A masterly escorted tour through Shakespeare with Ian McKellen

Ian McKellen Acting Shakespeare The title is direct and descriptive: ''Ian McKellen Acting Shakespeare.'' But it falls short of comprehending the contents of the marvelous show Mr. McKellen is putting on at the Ritz Theatre as he celebrates the Bard. This is a tour de force with footnotes - personal reminiscences, historical references, exchanges with the audience, and those theatrical anecdotes that nobody tells better than an actor.

Mr. McKellen sets the informal tone of the occasion by making his first entrance down the aisle and onto the stage. Dressed casually in dark slacks and an open-collared white shirt, he introduces himself and begins his escorted tour through the worlds of Shakespeare's stage. His only prop is a stout armchair. Skillful lighting changes to suit the changing moods.

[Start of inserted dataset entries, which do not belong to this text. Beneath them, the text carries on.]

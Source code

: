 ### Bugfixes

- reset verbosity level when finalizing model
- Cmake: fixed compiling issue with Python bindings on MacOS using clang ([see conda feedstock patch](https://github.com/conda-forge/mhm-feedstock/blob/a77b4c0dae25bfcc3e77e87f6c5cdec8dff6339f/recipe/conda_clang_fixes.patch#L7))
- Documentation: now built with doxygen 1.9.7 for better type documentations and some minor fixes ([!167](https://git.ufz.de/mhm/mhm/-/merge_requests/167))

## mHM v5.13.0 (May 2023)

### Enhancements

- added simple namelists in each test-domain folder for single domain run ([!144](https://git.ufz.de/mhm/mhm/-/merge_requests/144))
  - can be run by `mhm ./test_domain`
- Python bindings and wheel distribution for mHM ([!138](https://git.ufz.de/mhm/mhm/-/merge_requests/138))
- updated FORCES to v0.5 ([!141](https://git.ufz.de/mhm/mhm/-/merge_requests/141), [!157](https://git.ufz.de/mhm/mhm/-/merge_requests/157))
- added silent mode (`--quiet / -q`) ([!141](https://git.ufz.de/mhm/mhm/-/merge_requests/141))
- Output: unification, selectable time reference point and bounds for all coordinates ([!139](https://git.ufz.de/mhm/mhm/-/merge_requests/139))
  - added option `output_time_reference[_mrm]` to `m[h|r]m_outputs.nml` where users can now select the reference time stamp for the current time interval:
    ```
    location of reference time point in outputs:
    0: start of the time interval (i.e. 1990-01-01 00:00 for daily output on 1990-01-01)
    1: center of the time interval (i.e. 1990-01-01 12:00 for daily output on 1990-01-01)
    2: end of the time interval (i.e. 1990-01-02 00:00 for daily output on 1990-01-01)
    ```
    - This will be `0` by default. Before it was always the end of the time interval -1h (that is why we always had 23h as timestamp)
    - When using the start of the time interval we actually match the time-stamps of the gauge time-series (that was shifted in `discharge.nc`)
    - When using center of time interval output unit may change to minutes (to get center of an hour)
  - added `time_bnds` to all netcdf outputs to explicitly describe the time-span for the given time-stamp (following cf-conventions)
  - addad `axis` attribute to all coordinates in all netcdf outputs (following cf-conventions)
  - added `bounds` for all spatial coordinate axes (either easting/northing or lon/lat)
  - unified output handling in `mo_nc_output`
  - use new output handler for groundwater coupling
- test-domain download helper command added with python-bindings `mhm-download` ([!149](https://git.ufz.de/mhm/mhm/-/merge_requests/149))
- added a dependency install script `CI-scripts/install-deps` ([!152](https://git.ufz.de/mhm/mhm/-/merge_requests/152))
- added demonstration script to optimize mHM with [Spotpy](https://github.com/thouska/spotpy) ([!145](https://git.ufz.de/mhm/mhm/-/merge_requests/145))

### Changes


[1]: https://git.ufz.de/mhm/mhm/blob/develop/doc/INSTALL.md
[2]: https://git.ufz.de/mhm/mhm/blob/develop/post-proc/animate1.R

In a Playbill preface, Mr. McKellen writes that he hopes to ''convey the thrill of (Shakespeare's) theatricality'' and to share ''the beauty and subtlety of Shakespeare's text.'' His aim is to keep alive the spirit of ''a playwright whose characters and stories never date, whose analysis of human affairs, emotions, and politics is constantly relevant.'' The stated aims are eminently served in an entertainment that combines the features of a superb acting demonstration and a lively theatrical seminar.

Having traversed the seven ages, Mr. McKellen remarks: ''That was Jacques from 'As You Like It.' I'm hoping to be as you like it.'' At the preview I attended, an audience that included many young people left no doubt about the fulfillment of his hope.

In the fashion of the format, the actor intersperses his excerpts with bits of personal history. Before launching into Henry V's famous speech at Agincourt (''Once more into the breach . . .''), he recalls how, as a terrified schoolboy, his delivery of the speech to a ferocious examiner (a British brigadier who hated actors) got him into Cambridge University. He stayed for three years and acted with a number of now famous contemporaries.

Mr. McKellen excels in the actor's gift for visualizing a moment or a scene with a few telling gestures or movements. His English body is a vocabulary of body English. He mimes Burbage arriving in Stratford astride his horse and then suddenly becomes young Will chasing after the company of players - ''meeting the actors and changing his life - and ours - forever.'' In an equally rapid transition, he is an overblown Polonius, a Hamlet turned theatrical director, advising the players, and then soliloquizing in an anguished stream of conscience.

The characterizations multiply as the portraiture fills the stage with changing, vivid images: an asinine north country Bottom, a saturnine Gloucester (later Henry IV), Prince Hal and Sir John in their mock trial scene. One of the most touching passages is Mistress Quickly's description of Falstaff's death. The McKellen Romeo and Juliet are youthfully passionate and somehow contemporary.

Mr. McKellen strikes the contemporary note again in observing that a king without his crown is like a modern star without his name. In presenting the broken, deposed Richard II, the actor recalled the deeply emotional response to the dethronement scene from a Czech audience shortly after the ''Prague spring'' had been crushed by Soviet tanks.

The British star takes a look at two critics (Pepys and Shaw) and creates his own comic critique of David Garrick. Finally, referring the audience to the printed program text, Mr. McKellen explores an actor's ways and means with a fascinating analysis of Macbeth's final soliloquy - its complex of meanings and special significance for the actor, ''a poor player/ That struts and frets his hour on the stage,/ And then is heard no more.''

''Ian McKellen Acting Shakespeare'' concludes with an audience-participation epilogue that punctuates the performance with a delightful exclamation point. It shouldn't be missed.